- Location: Kaduna, Wusasa and Sabon Gari
- Date: 17 June 2012
- Target: Christian churches
- Attack type: Bombings, terrorism, mass murder
- Weapons: Three bombs
- Deaths: 12–19
- Injured: 80

= June 2012 Kaduna church bombings =

Bombings in Nigeria

On 17 June 2012, three Christian churches in northern Nigeria were attacked by bomb explosions. At least 12 were killed and 80 were wounded. On 24 June 2012, Reuters UK reported that 19 people were killed.

==Bombings==
Two of the three blasts happened in the Wusasa and Sabon-Gari districts of Zaria.
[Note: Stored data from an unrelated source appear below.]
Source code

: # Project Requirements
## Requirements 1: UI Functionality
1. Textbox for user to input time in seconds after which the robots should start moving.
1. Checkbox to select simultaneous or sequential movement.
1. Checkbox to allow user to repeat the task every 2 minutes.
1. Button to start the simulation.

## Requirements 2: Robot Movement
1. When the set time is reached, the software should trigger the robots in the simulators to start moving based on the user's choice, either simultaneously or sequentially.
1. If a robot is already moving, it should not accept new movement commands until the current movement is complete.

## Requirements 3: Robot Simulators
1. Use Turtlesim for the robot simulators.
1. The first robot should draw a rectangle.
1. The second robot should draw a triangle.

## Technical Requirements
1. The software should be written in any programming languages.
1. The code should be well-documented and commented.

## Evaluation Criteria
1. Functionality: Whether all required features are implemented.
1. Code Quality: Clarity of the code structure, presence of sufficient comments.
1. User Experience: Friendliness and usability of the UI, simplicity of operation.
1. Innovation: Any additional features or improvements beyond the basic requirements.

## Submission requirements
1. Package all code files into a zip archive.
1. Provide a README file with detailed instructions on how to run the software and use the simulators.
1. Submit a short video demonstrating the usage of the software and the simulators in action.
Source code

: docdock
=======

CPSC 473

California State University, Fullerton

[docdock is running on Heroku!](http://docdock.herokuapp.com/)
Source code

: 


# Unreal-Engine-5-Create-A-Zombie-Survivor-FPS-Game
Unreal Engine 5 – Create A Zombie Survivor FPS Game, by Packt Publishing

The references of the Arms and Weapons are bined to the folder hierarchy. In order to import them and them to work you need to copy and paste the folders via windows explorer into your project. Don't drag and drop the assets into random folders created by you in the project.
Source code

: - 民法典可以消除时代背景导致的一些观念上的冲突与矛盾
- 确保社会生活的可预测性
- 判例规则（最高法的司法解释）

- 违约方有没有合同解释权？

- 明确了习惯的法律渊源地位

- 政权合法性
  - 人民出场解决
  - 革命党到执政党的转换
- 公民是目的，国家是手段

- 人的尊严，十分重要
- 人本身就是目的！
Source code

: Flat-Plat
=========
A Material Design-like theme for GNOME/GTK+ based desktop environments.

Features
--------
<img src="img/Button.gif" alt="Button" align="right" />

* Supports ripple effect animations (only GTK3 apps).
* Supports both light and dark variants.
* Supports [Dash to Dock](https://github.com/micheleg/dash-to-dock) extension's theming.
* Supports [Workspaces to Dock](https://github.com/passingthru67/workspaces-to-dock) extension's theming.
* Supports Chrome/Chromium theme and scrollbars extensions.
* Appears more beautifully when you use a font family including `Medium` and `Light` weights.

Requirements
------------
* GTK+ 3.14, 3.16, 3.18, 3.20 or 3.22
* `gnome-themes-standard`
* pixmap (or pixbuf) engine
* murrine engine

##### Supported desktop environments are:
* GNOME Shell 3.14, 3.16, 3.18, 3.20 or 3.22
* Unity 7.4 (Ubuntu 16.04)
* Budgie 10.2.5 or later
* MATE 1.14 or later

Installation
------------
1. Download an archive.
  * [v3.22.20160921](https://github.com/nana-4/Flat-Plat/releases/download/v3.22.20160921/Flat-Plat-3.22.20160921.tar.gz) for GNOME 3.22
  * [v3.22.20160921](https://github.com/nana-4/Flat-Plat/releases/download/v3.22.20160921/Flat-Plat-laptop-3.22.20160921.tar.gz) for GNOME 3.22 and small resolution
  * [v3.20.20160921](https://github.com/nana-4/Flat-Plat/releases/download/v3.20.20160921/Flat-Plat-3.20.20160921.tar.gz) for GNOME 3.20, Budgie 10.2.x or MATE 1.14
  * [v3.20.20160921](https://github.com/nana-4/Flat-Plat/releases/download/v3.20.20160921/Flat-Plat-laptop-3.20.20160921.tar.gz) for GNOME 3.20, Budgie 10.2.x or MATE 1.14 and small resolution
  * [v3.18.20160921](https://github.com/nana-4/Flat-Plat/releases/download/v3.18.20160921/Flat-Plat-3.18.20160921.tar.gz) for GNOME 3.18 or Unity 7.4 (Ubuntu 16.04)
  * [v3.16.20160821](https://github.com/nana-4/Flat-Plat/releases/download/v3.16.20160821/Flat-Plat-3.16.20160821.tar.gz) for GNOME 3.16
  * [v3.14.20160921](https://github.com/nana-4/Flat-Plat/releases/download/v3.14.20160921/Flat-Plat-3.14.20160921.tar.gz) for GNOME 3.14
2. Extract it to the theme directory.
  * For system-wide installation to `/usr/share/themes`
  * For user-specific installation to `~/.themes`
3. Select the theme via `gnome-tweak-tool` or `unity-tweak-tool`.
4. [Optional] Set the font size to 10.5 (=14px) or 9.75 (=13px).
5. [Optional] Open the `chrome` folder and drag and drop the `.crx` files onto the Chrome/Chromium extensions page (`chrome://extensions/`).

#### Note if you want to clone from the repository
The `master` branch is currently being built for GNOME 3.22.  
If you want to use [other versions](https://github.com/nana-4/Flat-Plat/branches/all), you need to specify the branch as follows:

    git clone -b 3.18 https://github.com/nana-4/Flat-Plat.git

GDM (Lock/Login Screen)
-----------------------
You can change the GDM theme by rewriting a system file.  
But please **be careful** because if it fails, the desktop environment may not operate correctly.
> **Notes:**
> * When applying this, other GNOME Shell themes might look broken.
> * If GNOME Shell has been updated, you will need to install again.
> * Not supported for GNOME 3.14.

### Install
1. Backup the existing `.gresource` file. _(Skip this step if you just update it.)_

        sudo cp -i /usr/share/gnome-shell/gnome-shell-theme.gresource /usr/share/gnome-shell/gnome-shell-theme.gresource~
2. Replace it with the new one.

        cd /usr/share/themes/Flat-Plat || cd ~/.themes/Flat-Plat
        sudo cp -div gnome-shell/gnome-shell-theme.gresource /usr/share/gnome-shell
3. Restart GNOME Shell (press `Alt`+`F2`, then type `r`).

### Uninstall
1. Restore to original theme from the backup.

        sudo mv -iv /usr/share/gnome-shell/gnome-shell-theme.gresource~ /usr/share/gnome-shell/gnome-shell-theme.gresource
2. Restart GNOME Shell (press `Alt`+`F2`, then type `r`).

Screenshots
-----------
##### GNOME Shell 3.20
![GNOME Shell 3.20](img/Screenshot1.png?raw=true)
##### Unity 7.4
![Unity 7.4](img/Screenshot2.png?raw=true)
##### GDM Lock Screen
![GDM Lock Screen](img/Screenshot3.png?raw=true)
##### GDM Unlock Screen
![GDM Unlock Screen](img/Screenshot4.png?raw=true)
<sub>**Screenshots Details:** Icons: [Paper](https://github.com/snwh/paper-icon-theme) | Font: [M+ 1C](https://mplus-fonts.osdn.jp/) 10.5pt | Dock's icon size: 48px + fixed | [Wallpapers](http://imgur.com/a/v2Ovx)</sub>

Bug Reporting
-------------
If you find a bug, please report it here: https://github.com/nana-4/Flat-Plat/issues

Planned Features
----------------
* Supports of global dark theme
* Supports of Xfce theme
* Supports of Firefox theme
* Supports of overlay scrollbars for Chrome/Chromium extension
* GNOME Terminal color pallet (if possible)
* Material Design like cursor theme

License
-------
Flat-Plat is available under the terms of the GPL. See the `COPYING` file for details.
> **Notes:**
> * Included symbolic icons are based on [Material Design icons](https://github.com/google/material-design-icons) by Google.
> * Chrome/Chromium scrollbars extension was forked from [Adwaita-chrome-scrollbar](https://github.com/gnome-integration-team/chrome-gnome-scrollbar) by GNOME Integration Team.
The third blast happened in Kaduna, the state capital of the Kaduna State. There have been unconfirmed reports of two more blasts in the southern area of Kaduna.

A 24-hour curfew has been imposed by Kaduna State authorities.

==Responsibility==
The Kaduna State have stated that Boko Haram could possibly be responsible for the attacks. According to other sources, no one is yet certain about the source of the attack but many believe it to be Boko Haram. This organisation has previously justified attacks on churches by saying they were retaliatory attacks for killings of Muslims in central Nigeria.

Boko Haram states it wants Islamic sharia law in place across Nigeria and is trying to trigger clashes between Christians and Muslims.